У него как будто прибавилось сил, когда он на трясущихся ногах преодолел подъем на сопку и увидел вдали свое «Степное»: поселок стоял на месте. Слава Тебе, Слава Богу! Слава Тебе, Господи! Аугуст — благо никто, кроме Господа в небе и белого атомного гриба в черном космосе за его спиной не видели его в этот миг — стал широко креститься. Рука его сама вспомнила это движение. Но немедленно три тысячи ос одновременно впились ему в запястье: ожег набирал ярость; у кожи, у несчастной шкуры Аугуста, столь безответственно подставленной им под бомбу, были теперь свои счеты с Аугустом.

Когда Аугуст подходил к поселку, то был уже изможден и болен до такой степени, что не видел ничего вокруг, кроме тех метров, которые оставалось ему еще преодолеть до ворот дома. Аугуст не замечал, как бегают по улицам люди, слышал, но не понимал, о чем они кричат: он видел только свой приближающийся дом и считал шаги. Кажется, во всеобщей суете никто не замечал и его самого. У каждого в доме и возле дома творился собственный переполох: у одного сарайка завалилась на корову, у другого крышу сорвало, почти у всех повышибало стекла в домах, кого-то ушибло летящими предметами, где-то горело — и везде бушевали проклятья, в том числе рискованного идеологического содержания; на парторга Авдеева никто при этом даже и не озирался: пошел он к чертовой матери — «свидетель истории» херов: вон он, еще живой свидетель истории лежит под воротами с пробитым брюхом, бьет копытами… Так что не было никому дела и до полуживого Аугуста, бредущего через огород.

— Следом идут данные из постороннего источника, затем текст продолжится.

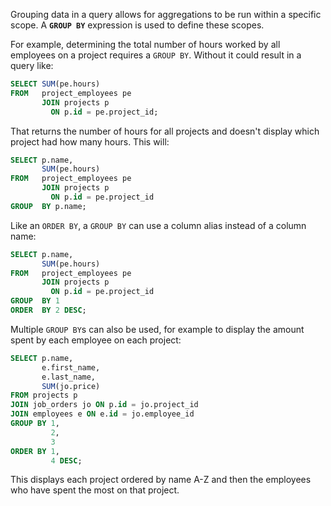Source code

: Grouping data in a query allows for aggregations to be run within a specific scope. A **`GROUP BY`** expression is used to define these scopes.

For example, determining the total number of hours worked by all employees on a project requires a `GROUP BY`. Without it could result in a query like:

```sql
SELECT SUM(pe.hours)
FROM   project_employees pe
       JOIN projects p
         ON p.id = pe.project_id; 
```

That returns the number of hours for all projects and doesn't display which project had how many hours. This will:

```sql
SELECT p.name,
       SUM(pe.hours)
FROM   project_employees pe
       JOIN projects p
         ON p.id = pe.project_id
GROUP  BY p.name; 
```

Like an `ORDER BY`, a `GROUP BY` can use a column alias instead of a column name:

```sql
SELECT p.name,
       SUM(pe.hours)
FROM   project_employees pe
       JOIN projects p
         ON p.id = pe.project_id
GROUP  BY 1
ORDER  BY 2 DESC; 
```

Multiple `GROUP BY`s can also be used, for example to display the amount spent by each employee on each project:

```sql
SELECT p.name,
       e.first_name,
       e.last_name,
       SUM(jo.price)
FROM projects p
JOIN job_orders jo ON p.id = jo.project_id
JOIN employees e ON e.id = jo.employee_id
GROUP BY 1,
         2,
         3
ORDER BY 1,
         4 DESC;
```

This displays each project ordered by name A-Z and then the employees who have spent the most on that project.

Никому не было до него дела. Кроме матери, конечно: та металась по поселку уже больше часа: прибежала с фермы, увидела разбитые стекла, не нашла нигде сына, догадалась куда он делся и упала на лавку, согнувшись от горя. Потом встрепенулась, в отчаянной надежде побежала в школу — проверить, не там ли он. Нет, его там не было: вместо него там, у Ульяны в кабинете, со Спартаком на руках сидел на стуле совсем другой человек… Мать не стала задерживаться с вопросами и побежала искать Серпушонка: а вдруг Аугуст у него? — спасает друга, или помогает ему как-нибудь… а может быть, он у Серпушонка радикулит свой лечит, натирает чем-нибудь… Не обязательно же, чтобы он ушел в степь? Но нигде, нигде не было Аугуста, ни у Серпушонка — нигде; худшее все-таки подтверждалось: ушел! Ушел и погиб там, потому что подобного удара деревня еще не переживала ни разу. Если уж тут так ударило, то что же тогда должно было твориться в степи, на полигоне? Амалия Петровна бежала по улице и плакала, и приговаривала: «Дурачок ты мой родной! Что же ты наделал, что же ты натворил, ну зачем ты это сделал, ну зачем? … Ну почему ты не хочешь жить?.. Ведь мы скоро, уже очень скоро поедем домой, на Волгу…». Она бежала и молилась Богу, чтобы Аугуст вернулся, и вот она подняла голову, и увидела, как он, шатаясь, бредет ей навстречу по их огороду, с трудом преодолевая подъем и не видя ее… Она добежала до него, подхватила его, подставив маленькое, еще крепкое плечо свое и шатаясь вместе с ним, завела его в дом, а там едва дотащила его до кровати, на которую он рухнул со стоном, сказав только одно слово: «потом…» — и то ли уснул, то ли потерял сознание. Она удостоверилась, что он еще дышит, и села рядом. Он спал, а она говорила ему всякие вещи. То есть она говорила сама с собой, но обращалась к нему. А он все слышал, оказывается. А она не знала, что он все слышит — думала, что он спит…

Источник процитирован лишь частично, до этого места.